Data excerpts START
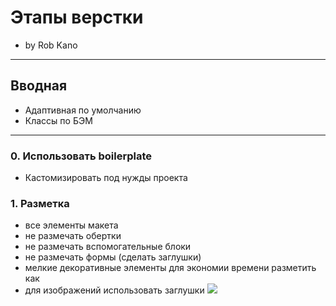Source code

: # Этапы верстки
* by Rob Kano

---
## Вводная
* Адаптивная по умолчанию
* Классы по БЭМ

---
### 0. Использовать boilerplate
* Кастомизировать под нужды проекта

### 1. Разметка
* все элементы макета
* не размечать обертки
* не размечать вспомогательные блоки
* не размечать формы (сделать заглушки)
* мелкие декоративные элементы для экономии времени разметить как <span></span>
* для изображений использовать заглушки <img src="http://placehold.it/150x100">
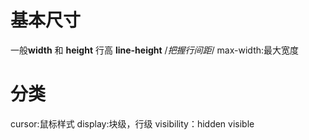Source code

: 
# 基本尺寸

一般**width** 和 **height**
行高 **line-height** /*把握行间距*/
max-width:最大宽度

# 分类

cursor:鼠标样式
display:块级，行级
visibility：hidden visible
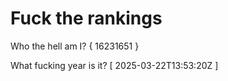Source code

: # Fuck the rankings

Who the hell am I?
{ 16231651 }

What fucking year is it?
[ 2025-03-22T13:53:20Z ]
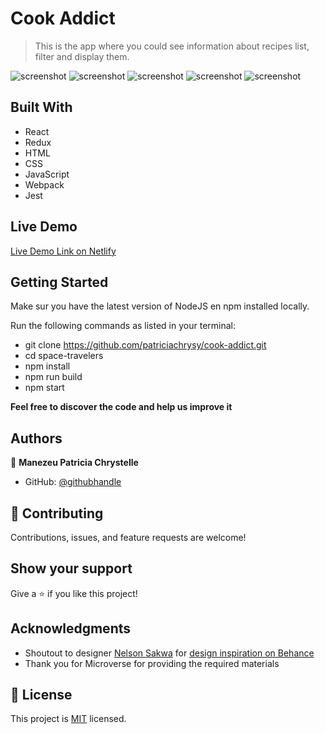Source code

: # Cook Addict

> This is the app where you could see information about recipes list, filter and display them.

![screenshot](./screen1.png) ![screenshot](./screen5.png) ![screenshot](./screen3.png) ![screenshot](./screen2.png) ![screenshot](./screen4.png)


## Built With

- React
- Redux
- HTML
- CSS
- JavaScript
- Webpack
- Jest

## Live Demo

[Live Demo Link on Netlify]()


## Getting Started

Make sur you have the latest version of NodeJS en npm installed locally.

Run the following commands as listed in your terminal:
- git clone https://github.com/patriciachrysy/cook-addict.git
- cd space-travelers
- npm install
- npm run build
- npm start


**Feel free to discover the code and help us improve it**


## Authors

👤 **Manezeu Patricia Chrystelle**

- GitHub: [@githubhandle](https://github.compatriciachrysy)
  

## 🤝 Contributing

Contributions, issues, and feature requests are welcome!


## Show your support

Give a ⭐️ if you like this project!

## Acknowledgments

- Shoutout to designer [Nelson Sakwa](https://www.behance.net/sakwadesignstudio) for [design inspiration on Behance](https://www.behance.net/gallery/31579789/Ballhead-App-(Free-PSDs)) 
- Thank you for Microverse for providing the required materials

## 📝 License

This project is [MIT](./MIT.md) licensed.
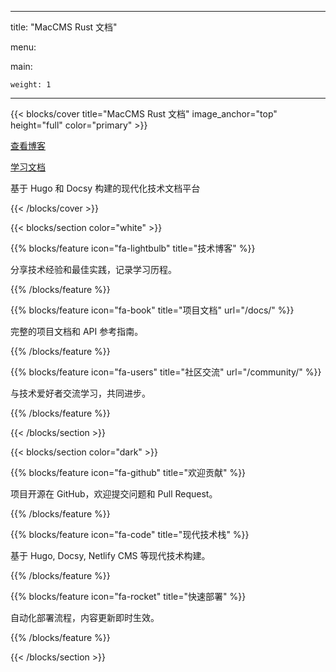 
---

title: "MacCMS Rust 文档"

menu:

  main:

    weight: 1

---






{{< blocks/cover title="MacCMS Rust 文档" image_anchor="top" height="full" color="primary" >}}

<div class="mx-auto">

<a class="btn btn-lg btn-primary mr-3 mb-4" href="/blog/">

查看博客 <i class="fas fa-arrow-alt-circle-right ml-2"></i>

</a>

<a class="btn btn-lg btn-secondary mr-3 mb-4" href="/docs/">

学习文档 <i class="fas fa-book ml-2"></i>

</a>

<p class="lead mt-5">基于 Hugo 和 Docsy 构建的现代化技术文档平台</p>

</div>

{{< /blocks/cover >}}



{{< blocks/section color="white" >}}

{{% blocks/feature icon="fa-lightbulb" title="技术博客" %}}

分享技术经验和最佳实践，记录学习历程。

{{% /blocks/feature %}}



{{% blocks/feature icon="fa-book" title="项目文档" url="/docs/" %}}

完整的项目文档和 API 参考指南。

{{% /blocks/feature %}}



{{% blocks/feature icon="fa-users" title="社区交流" url="/community/" %}}

与技术爱好者交流学习，共同进步。

{{% /blocks/feature %}}

{{< /blocks/section >}}



{{< blocks/section color="dark" >}}

{{% blocks/feature icon="fa-github" title="欢迎贡献" %}}

项目开源在 GitHub，欢迎提交问题和 Pull Request。

{{% /blocks/feature %}}



{{% blocks/feature icon="fa-code" title="现代技术栈" %}}

基于 Hugo, Docsy, Netlify CMS 等现代技术构建。

{{% /blocks/feature %}}



{{% blocks/feature icon="fa-rocket" title="快速部署" %}}

自动化部署流程，内容更新即时生效。

{{% /blocks/feature %}}

{{< /blocks/section >}}


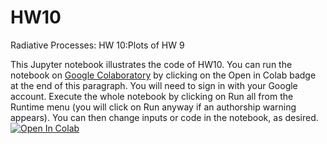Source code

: # HW10
Radiative Processes: HW 10:Plots of HW 9


This Jupyter notebook illustrates the code of HW10. You can run the notebook on [Google Colaboratory](https://colab.research.google.com) by clicking on the Open in Colab badge at the end of this paragraph.  You will need to sign in with your Google account.  Execute the whole notebook by clicking on Run all from the Runtime menu (you will click on Run anyway if an authorship warning appears).  You can then change inputs or code in the notebook, as desired.  [![Open In Colab](https://colab.research.google.com/assets/colab-badge.svg)](https://colab.research.google.com/github/grajguru/HW10/blob/main/RP_HW10.ipynb)

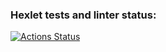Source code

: ### Hexlet tests and linter status:
[![Actions Status](https://github.com/Valo27/java-project-71/actions/workflows/hexlet-check.yml/badge.svg)](https://github.com/Valo27/java-project-71/actions)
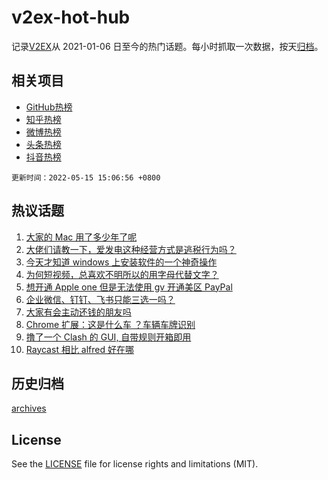 # v2ex-hot-hub

 记录[V2EX](https://www.v2ex.com/)从 2021-01-06 日至今的热门话题。每小时抓取一次数据，按天[归档](archives)。
 
 ## 相关项目

- [GitHub热榜](https://github.com/snaildev/github-hot-hub)
- [知乎热榜](https://github.com/snaildev/zhihu-hot-hub)
- [微博热榜](https://github.com/snaildev/weibo-hot-hub)
- [头条热榜](https://github.com/snaildev/toutiao-hot-hub)
- [抖音热榜](https://github.com/snaildev/douyin-hot-hub)


 `更新时间：2022-05-15 15:06:56 +0800`

## 热议话题

1. [大家的 Mac 用了多少年了呢](https://www.v2ex.com/t/852850)
1. [大佬们请教一下，爱发电这种经营方式是逃税行为吗？](https://www.v2ex.com/t/852822)
1. [今天才知道 windows 上安装软件的一个神奇操作](https://www.v2ex.com/t/852875)
1. [为何短视频，总喜欢不明所以的用字母代替文字？](https://www.v2ex.com/t/852866)
1. [想开通 Apple one 但是无法使用 gv 开通美区 PayPal](https://www.v2ex.com/t/852803)
1. [企业微信、钉钉、飞书只能三选一吗？](https://www.v2ex.com/t/852831)
1. [大家有会主动还钱的朋友吗](https://www.v2ex.com/t/852921)
1. [Chrome 扩展：这是什么车 ？车辆车牌识别](https://www.v2ex.com/t/852902)
1. [撸了一个 Clash 的 GUI, 自带规则开箱即用](https://www.v2ex.com/t/852908)
1. [Raycast 相比 alfred 好在哪](https://www.v2ex.com/t/852808)

## 历史归档

[archives](archives)

## License

See the [LICENSE](LICENSE) file for license rights and limitations (MIT).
Data excerpts END
_Work instructions_: Word for word, retype the material above without its pictures.

_Task output_:
Source code

: # Этапы верстки
* by Rob Kano

---
## Вводная
* Адаптивная по умолчанию
* Классы по БЭМ

---
### 0. Использовать boilerplate
* Кастомизировать под нужды проекта

### 1. Разметка
* все элементы макета
* не размечать обертки
* не размечать вспомогательные блоки
* не размечать формы (сделать заглушки)
* мелкие декоративные элементы для экономии времени разметить как <span></span>
* для изображений использовать заглушки <img src="http://placehold.it/150x100">
Source code

: 
# 基本尺寸

一般**width** 和 **height**
行高 **line-height** /*把握行间距*/
max-width:最大宽度

# 分类

cursor:鼠标样式
display:块级，行级
visibility：hidden visible
Source code

: # Fuck the rankings

Who the hell am I?
{ 16231651 }

What fucking year is it?
[ 2025-03-22T13:53:20Z ]
Source code

: # Cook Addict

> This is the app where you could see information about recipes list, filter and display them.

![screenshot](./screen1.png) ![screenshot](./screen5.png) ![screenshot](./screen3.png) ![screenshot](./screen2.png) ![screenshot](./screen4.png)


## Built With

- React
- Redux
- HTML
- CSS
- JavaScript
- Webpack
- Jest

## Live Demo

[Live Demo Link on Netlify]()


## Getting Started

Make sur you have the latest version of NodeJS en npm installed locally.

Run the following commands as listed in your terminal:
- git clone https://github.com/patriciachrysy/cook-addict.git
- cd space-travelers
- npm install
- npm run build
- npm start


**Feel free to discover the code and help us improve it**


## Authors

👤 **Manezeu Patricia Chrystelle**

- GitHub: [@githubhandle](https://github.compatriciachrysy)
  

## 🤝 Contributing

Contributions, issues, and feature requests are welcome!


## Show your support

Give a ⭐️ if you like this project!

## Acknowledgments

- Shoutout to designer [Nelson Sakwa](https://www.behance.net/sakwadesignstudio) for [design inspiration on Behance](https://www.behance.net/gallery/31579789/Ballhead-App-(Free-PSDs)) 
- Thank you for Microverse for providing the required materials

## 📝 License

This project is [MIT](./MIT.md) licensed.
---

title: "MacCMS Rust 文档"

menu:

  main:

    weight: 1

---






{{< blocks/cover title="MacCMS Rust 文档" image_anchor="top" height="full" color="primary" >}}

<div class="mx-auto">

<a class="btn btn-lg btn-primary mr-3 mb-4" href="/blog/">

查看博客 <i class="fas fa-arrow-alt-circle-right ml-2"></i>

</a>

<a class="btn btn-lg btn-secondary mr-3 mb-4" href="/docs/">

学习文档 <i class="fas fa-book ml-2"></i>

</a>

<p class="lead mt-5">基于 Hugo 和 Docsy 构建的现代化技术文档平台</p>

</div>

{{< /blocks/cover >}}



{{< blocks/section color="white" >}}

{{% blocks/feature icon="fa-lightbulb" title="技术博客" %}}

分享技术经验和最佳实践，记录学习历程。

{{% /blocks/feature %}}



{{% blocks/feature icon="fa-book" title="项目文档" url="/docs/" %}}

完整的项目文档和 API 参考指南。

{{% /blocks/feature %}}



{{% blocks/feature icon="fa-users" title="社区交流" url="/community/" %}}

与技术爱好者交流学习，共同进步。

{{% /blocks/feature %}}

{{< /blocks/section >}}



{{< blocks/section color="dark" >}}

{{% blocks/feature icon="fa-github" title="欢迎贡献" %}}

项目开源在 GitHub，欢迎提交问题和 Pull Request。

{{% /blocks/feature %}}



{{% blocks/feature icon="fa-code" title="现代技术栈" %}}

基于 Hugo, Docsy, Netlify CMS 等现代技术构建。

{{% /blocks/feature %}}



{{% blocks/feature icon="fa-rocket" title="快速部署" %}}

自动化部署流程，内容更新即时生效。

{{% /blocks/feature %}}

{{< /blocks/section >}}


Source code

: # HW10
Radiative Processes: HW 10:Plots of HW 9


This Jupyter notebook illustrates the code of HW10. You can run the notebook on [Google Colaboratory](https://colab.research.google.com) by clicking on the Open in Colab badge at the end of this paragraph.  You will need to sign in with your Google account.  Execute the whole notebook by clicking on Run all from the Runtime menu (you will click on Run anyway if an authorship warning appears).  You can then change inputs or code in the notebook, as desired.  [![Open In Colab](https://colab.research.google.com/assets/colab-badge.svg)](https://colab.research.google.com/github/grajguru/HW10/blob/main/RP_HW10.ipynb)

Source code

: ### Hexlet tests and linter status:
[![Actions Status](https://github.com/Valo27/java-project-71/actions/workflows/hexlet-check.yml/badge.svg)](https://github.com/Valo27/java-project-71/actions)
 # v2ex-hot-hub

 记录[V2EX](https://www.v2ex.com/)从 2021-01-06 日至今的热门话题。每小时抓取一次数据，按天[归档](archives)。
 
 ## 相关项目

- [GitHub热榜](https://github.com/snaildev/github-hot-hub)
- [知乎热榜](https://github.com/snaildev/zhihu-hot-hub)
- [微博热榜](https://github.com/snaildev/weibo-hot-hub)
- [头条热榜](https://github.com/snaildev/toutiao-hot-hub)
- [抖音热榜](https://github.com/snaildev/douyin-hot-hub)


 `更新时间：2022-05-15 15:06:56 +0800`

## 热议话题

1. [大家的 Mac 用了多少年了呢](https://www.v2ex.com/t/852850)
1. [大佬们请教一下，爱发电这种经营方式是逃税行为吗？](https://www.v2ex.com/t/852822)
1. [今天才知道 windows 上安装软件的一个神奇操作](https://www.v2ex.com/t/852875)
1. [为何短视频，总喜欢不明所以的用字母代替文字？](https://www.v2ex.com/t/852866)
1. [想开通 Apple one 但是无法使用 gv 开通美区 PayPal](https://www.v2ex.com/t/852803)
1. [企业微信、钉钉、飞书只能三选一吗？](https://www.v2ex.com/t/852831)
1. [大家有会主动还钱的朋友吗](https://www.v2ex.com/t/852921)
1. [Chrome 扩展：这是什么车 ？车辆车牌识别](https://www.v2ex.com/t/852902)
1. [撸了一个 Clash 的 GUI, 自带规则开箱即用](https://www.v2ex.com/t/852908)
1. [Raycast 相比 alfred 好在哪](https://www.v2ex.com/t/852808)

## 历史归档

[archives](archives)

## License

See the [LICENSE](LICENSE) file for license rights and limitations (MIT).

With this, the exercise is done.